Podcast: Lee de Winton – Sydney Metro Airports CEO

Sydney Metro Airports CEO Lee de Winton was “luckily” posted into an air traffic control role early in her career with the Royal Navy.

This fortuitous posting sparked a lifelong career in aviation that has taken her around the world – from defence posts in Baghdad, Sudan and Afghanistan to her current role as the chief executive officer of Sydney Metro Airports.

“It’s one of those things when you get the bug, it absolutely never leaves you,” de Winton tells the Women in Airports Podcast of working in aviation.

After 14 years as an air traffic controller and time in airport management at the Williamtown base in New South Wales, de Winton made the move from defence to forge new opportunities in her career.

After a stint at Qantas, she told a recruiter she wanted to get back to airports – and at some stage be a CEO.

Her timing was right, with the brief for the CEO of Sydney Metro Airports having just crossed the recruiter’s desk.

“There’s no such thing as luck, that’s when opportunity meets preparedness, but it happened quite quickly for me,” she says.

With a love of leading and investing in people, de Winton says her start in the Royal Navy where she was trained to lead people from an early age was important to her development.

Now, she’s paying that forward with a focus on supporting women in aviation in her current role.

“Your corporate social responsibility really is at the behest of the CEO and I knew I wanted to do things for the community, but as a new CEO I had a lot to learn and time is limited,” she says.

“For me I focused on two things.
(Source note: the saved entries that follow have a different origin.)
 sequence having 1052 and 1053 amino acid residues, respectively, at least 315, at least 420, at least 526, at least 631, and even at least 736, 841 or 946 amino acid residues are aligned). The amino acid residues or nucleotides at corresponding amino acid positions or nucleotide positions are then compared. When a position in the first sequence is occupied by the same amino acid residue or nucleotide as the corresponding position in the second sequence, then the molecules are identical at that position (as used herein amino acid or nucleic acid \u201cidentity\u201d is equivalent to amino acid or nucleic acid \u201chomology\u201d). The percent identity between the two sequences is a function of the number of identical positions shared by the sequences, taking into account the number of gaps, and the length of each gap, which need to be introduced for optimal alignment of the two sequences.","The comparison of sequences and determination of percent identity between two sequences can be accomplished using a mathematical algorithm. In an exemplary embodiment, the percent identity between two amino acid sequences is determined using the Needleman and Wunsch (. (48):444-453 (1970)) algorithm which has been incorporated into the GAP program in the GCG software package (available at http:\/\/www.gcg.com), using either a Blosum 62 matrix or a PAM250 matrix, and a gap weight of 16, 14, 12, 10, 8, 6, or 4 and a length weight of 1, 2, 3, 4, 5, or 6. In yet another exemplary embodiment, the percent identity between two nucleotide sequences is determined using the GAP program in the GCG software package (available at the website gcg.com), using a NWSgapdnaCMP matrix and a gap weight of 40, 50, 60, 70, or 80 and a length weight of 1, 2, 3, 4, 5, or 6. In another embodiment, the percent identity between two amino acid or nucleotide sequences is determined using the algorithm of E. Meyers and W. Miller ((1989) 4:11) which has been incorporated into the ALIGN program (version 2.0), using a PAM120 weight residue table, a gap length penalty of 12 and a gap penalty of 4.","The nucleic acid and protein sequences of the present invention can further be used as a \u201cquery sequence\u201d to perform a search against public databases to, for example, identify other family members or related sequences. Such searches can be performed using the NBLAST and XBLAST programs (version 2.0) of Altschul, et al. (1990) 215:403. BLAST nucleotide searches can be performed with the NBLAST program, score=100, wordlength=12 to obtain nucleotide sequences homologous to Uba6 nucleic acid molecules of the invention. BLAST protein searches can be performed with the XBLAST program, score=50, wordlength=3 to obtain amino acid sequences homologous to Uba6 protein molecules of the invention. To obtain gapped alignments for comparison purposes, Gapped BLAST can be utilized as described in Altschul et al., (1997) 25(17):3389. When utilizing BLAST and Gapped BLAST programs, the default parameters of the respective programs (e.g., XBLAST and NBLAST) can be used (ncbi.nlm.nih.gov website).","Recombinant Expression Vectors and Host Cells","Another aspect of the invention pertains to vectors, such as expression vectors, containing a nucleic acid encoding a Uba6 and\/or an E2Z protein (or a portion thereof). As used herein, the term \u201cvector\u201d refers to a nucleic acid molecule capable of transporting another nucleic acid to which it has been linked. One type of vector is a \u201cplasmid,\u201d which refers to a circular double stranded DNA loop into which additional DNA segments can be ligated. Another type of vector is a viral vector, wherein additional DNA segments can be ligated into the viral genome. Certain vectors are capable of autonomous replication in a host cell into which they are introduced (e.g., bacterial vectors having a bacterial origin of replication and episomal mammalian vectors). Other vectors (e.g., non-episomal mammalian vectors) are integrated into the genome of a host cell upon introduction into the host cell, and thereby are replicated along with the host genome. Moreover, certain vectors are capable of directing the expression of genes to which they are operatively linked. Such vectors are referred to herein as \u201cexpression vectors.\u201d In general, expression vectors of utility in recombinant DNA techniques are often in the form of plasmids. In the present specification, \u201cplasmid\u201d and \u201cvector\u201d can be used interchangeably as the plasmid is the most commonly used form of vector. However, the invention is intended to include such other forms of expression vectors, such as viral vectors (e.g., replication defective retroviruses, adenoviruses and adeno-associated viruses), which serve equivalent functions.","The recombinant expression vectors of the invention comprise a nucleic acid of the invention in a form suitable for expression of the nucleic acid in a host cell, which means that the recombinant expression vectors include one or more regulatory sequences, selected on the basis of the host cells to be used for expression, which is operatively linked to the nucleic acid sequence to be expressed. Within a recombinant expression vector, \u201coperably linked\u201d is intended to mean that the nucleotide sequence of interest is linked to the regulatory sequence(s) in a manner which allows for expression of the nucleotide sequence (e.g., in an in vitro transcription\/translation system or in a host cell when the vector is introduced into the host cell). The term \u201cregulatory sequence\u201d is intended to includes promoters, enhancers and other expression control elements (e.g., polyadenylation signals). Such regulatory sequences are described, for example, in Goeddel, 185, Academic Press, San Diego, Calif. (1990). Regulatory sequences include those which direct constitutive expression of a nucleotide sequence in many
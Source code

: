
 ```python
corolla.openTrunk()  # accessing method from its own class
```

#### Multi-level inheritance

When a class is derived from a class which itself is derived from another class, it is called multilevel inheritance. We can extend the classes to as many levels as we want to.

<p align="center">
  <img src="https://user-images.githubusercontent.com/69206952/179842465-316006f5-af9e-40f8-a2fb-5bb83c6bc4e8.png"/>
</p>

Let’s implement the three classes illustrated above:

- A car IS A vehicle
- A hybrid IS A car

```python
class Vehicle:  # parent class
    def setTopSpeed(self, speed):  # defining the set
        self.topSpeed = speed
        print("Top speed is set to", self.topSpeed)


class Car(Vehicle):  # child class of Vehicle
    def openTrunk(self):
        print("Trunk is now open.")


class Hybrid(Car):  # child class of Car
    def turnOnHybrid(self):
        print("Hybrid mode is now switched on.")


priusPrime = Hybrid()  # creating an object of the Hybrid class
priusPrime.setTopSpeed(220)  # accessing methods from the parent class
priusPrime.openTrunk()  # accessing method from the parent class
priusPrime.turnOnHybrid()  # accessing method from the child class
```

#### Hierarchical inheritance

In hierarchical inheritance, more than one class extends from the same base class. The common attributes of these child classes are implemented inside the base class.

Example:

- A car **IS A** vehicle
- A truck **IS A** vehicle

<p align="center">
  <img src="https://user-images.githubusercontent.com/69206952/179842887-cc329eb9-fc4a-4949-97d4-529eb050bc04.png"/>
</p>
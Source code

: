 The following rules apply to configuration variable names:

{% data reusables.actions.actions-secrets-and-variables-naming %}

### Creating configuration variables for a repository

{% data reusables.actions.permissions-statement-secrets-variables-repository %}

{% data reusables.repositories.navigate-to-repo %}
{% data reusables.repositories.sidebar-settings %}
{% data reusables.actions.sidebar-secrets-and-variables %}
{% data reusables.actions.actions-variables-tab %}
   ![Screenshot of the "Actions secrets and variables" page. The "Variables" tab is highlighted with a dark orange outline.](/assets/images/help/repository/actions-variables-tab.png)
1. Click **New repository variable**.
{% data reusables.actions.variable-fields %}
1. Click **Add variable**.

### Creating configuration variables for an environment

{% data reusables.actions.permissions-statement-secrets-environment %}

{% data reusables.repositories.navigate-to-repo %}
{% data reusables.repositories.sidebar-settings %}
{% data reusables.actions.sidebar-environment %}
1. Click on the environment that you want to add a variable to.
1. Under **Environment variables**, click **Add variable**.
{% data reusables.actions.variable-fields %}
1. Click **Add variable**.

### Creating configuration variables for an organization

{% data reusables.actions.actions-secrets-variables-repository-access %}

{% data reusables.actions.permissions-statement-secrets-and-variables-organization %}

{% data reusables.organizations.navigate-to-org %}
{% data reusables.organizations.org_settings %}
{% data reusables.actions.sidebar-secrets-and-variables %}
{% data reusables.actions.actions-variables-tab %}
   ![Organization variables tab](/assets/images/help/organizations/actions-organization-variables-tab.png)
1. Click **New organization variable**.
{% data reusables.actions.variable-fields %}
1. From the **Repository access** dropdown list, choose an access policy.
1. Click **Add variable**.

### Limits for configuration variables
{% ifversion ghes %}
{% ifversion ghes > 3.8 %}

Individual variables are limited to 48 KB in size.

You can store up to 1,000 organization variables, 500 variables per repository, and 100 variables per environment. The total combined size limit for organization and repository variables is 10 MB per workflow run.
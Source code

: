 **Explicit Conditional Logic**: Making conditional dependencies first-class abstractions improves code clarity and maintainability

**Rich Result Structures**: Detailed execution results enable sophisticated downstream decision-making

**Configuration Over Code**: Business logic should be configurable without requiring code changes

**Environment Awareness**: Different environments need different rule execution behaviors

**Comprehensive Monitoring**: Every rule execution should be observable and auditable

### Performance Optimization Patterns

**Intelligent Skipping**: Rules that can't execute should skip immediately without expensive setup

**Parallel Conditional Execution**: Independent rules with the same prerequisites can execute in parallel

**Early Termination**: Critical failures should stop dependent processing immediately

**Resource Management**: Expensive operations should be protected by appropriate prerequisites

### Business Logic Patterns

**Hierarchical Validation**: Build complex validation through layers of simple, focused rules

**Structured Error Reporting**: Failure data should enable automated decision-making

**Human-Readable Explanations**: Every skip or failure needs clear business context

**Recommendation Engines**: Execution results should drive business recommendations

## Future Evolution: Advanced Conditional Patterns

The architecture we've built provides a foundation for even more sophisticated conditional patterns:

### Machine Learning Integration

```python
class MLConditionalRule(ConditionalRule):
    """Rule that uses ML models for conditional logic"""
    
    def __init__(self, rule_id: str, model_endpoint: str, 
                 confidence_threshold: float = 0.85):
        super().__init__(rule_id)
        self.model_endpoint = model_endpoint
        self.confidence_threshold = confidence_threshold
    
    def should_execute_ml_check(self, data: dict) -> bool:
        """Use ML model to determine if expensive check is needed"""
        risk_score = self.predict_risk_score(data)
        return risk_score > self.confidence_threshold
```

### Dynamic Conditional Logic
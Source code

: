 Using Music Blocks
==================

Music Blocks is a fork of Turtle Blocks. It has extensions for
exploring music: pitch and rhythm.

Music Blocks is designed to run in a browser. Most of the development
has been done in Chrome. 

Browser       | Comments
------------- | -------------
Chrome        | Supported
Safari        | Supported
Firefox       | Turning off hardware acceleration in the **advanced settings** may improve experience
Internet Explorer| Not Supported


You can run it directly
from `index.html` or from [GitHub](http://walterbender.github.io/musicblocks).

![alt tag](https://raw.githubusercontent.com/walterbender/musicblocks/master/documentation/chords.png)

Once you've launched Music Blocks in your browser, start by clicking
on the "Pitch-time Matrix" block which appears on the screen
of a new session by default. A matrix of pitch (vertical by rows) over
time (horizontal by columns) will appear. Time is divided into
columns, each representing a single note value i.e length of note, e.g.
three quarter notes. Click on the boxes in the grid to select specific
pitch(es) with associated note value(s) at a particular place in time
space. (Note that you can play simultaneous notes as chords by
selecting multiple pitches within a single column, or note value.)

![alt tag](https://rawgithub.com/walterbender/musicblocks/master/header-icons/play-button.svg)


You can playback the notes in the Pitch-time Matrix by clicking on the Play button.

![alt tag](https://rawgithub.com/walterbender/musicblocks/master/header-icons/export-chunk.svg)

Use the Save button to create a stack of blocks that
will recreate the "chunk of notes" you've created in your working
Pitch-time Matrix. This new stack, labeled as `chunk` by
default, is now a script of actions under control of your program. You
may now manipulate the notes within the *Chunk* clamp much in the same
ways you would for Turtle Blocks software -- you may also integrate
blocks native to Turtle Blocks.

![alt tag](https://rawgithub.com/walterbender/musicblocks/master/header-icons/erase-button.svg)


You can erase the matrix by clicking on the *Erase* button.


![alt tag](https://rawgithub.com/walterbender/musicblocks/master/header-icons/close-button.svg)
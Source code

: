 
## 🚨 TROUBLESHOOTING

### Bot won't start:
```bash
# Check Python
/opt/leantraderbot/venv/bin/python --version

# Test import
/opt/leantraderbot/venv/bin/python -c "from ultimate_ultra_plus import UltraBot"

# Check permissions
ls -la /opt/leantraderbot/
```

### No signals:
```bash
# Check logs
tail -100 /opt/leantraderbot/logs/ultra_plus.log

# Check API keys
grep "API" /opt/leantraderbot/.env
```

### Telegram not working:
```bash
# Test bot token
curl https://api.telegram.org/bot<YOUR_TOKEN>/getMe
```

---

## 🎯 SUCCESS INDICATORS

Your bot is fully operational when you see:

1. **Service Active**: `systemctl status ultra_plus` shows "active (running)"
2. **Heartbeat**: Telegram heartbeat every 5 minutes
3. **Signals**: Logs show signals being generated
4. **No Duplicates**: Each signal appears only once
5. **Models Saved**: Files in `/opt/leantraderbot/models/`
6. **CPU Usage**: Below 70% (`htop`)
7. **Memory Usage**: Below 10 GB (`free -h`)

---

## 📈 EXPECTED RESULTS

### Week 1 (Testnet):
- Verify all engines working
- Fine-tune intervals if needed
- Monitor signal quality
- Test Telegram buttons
One was defence and the other one was helping women and specifically women in aviation.”

An event held in partnership with Liverpool City and Canterbury Bankstown councils with school students from the area is one way she’s done this.

And her advice to women starting a career in aviation?

“Don’t accept no for an answer – no is just the start of a negotiation.”

She also encourages people to “be brave”, network and reach out to people who can support them.

“People are incredibly generous with their time, just ask.”